CPI - April 2026
Energy prices push headline y/y CPI to the highest since 2023, core the hottest monthly read since Jan 2025. Fed rate cut expectations rose as real earnings fall y/y for 1st time since 2023.
US CPI (M/M) Apr: +0.6% (est +0.6%; prev +0.9%)
CPI (Y/Y): +3.8% (est +3.7%; prev +3.3%)
Core CPI (M/M): +0.4% (est +0.3%; prev +0.2%)
Core CPI (Y/Y): +2.8% (est +2.7%; prev +2.6%)
US CPI Supercore (M/M) Apr: +0.454% (prev +0.179%)
CPI Supercore (Y/Y): +3.379% (prev +3.142%)
Executive Summary
US April headline CPI decelerated to +0.6% (+0.64% to two decimals) from March’s +0.87% surge, but the y/y rate climbed further to +3.8% (+3.78%), the highest since May 2023, as energy costs (+3.8%) continue to exert pressure (40% of the increase).

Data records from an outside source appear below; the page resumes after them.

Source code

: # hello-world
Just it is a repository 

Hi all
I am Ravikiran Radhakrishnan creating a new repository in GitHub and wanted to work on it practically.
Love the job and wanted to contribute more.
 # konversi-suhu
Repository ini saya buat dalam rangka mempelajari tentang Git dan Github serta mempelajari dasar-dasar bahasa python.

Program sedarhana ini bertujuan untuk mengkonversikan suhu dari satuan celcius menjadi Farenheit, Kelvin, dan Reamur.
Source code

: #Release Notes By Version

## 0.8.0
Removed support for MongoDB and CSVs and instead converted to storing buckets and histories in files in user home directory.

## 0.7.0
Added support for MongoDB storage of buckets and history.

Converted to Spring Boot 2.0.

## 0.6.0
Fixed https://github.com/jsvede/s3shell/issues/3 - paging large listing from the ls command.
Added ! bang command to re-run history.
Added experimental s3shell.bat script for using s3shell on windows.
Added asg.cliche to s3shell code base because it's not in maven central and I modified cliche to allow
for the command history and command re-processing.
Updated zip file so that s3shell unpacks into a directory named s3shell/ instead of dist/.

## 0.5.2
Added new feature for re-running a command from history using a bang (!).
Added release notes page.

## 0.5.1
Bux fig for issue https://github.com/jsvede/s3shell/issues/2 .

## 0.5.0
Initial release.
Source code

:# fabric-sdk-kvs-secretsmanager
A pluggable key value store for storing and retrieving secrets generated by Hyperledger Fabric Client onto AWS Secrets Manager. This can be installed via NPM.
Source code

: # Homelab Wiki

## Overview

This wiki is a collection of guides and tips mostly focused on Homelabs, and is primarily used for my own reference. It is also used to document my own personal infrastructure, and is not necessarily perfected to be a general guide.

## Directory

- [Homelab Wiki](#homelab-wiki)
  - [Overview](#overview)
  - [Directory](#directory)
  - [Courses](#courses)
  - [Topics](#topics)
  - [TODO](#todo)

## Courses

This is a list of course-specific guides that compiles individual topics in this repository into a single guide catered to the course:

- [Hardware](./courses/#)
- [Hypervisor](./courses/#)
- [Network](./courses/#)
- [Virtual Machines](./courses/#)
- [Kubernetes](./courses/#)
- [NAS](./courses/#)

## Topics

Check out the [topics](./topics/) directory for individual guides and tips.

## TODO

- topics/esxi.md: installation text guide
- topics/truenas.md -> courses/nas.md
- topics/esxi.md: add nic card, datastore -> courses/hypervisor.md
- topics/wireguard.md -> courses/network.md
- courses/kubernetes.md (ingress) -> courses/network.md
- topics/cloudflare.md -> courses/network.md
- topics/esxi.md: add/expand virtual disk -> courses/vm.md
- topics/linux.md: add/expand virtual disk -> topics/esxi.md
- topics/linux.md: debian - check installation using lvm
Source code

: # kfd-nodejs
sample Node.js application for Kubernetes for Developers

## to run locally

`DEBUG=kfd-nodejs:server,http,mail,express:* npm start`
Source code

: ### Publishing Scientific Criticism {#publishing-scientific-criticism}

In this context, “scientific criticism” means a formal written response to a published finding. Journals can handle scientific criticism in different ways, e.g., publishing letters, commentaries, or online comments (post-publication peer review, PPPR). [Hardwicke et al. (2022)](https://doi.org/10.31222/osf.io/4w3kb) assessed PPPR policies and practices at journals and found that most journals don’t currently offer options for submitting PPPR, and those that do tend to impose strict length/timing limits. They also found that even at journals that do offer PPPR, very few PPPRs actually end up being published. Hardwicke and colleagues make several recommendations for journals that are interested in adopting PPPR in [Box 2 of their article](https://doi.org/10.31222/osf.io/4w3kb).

It wasn’t just an energy story though with groceries the largest monthly jump in four years along with large jumps in airfares, hotel prices, electronics, and some personal services.
Excluding food and energy core CPI was +0.4% (+0.38% unrounded), the hottest m/m read since January 2025 and above the +0.3% expected, with core y/y rising to +2.8% the highest since September (+2.74% vs. March’s +2.60%). A caveat on core is that a significant portion of April’s acceleration reflects a one-time statistical unwinding of a previous distortion (since October) in rent/shelter.
Core Goods continued to remain very tame suggesting limited tariff pressures, essentially flat (+0.03%).
Core Services though, a metric the Fed is focused on as it represents 60% of CPI and is believed to be a good measure of “underlying” inflation, accelerated to +0.5% (+0.50%), the most since May 2024, driven primarily by the shelter catch-up noted above which surged +0.6% (+0.61%), the largest monthly increase since January 2024.
Supercore (core services ex-housing), which has been an even greater focus of many FOMC members (for the same reasons noted), re-accelerated to +0.45%, the 3rd highest m/m read since January 2025.
Inflation outpaced earnings for a second straight month with real (inflation adjusted) average hourly earnings falling -0.19% m/m (after -0.94% in March the worst two-month stretch since June 2022) and turned negative y/y for the first time since May 2923 at -0.21%.
Fed funds futures markets reacted by pushing up the chance of a rate hike to 58% by next April.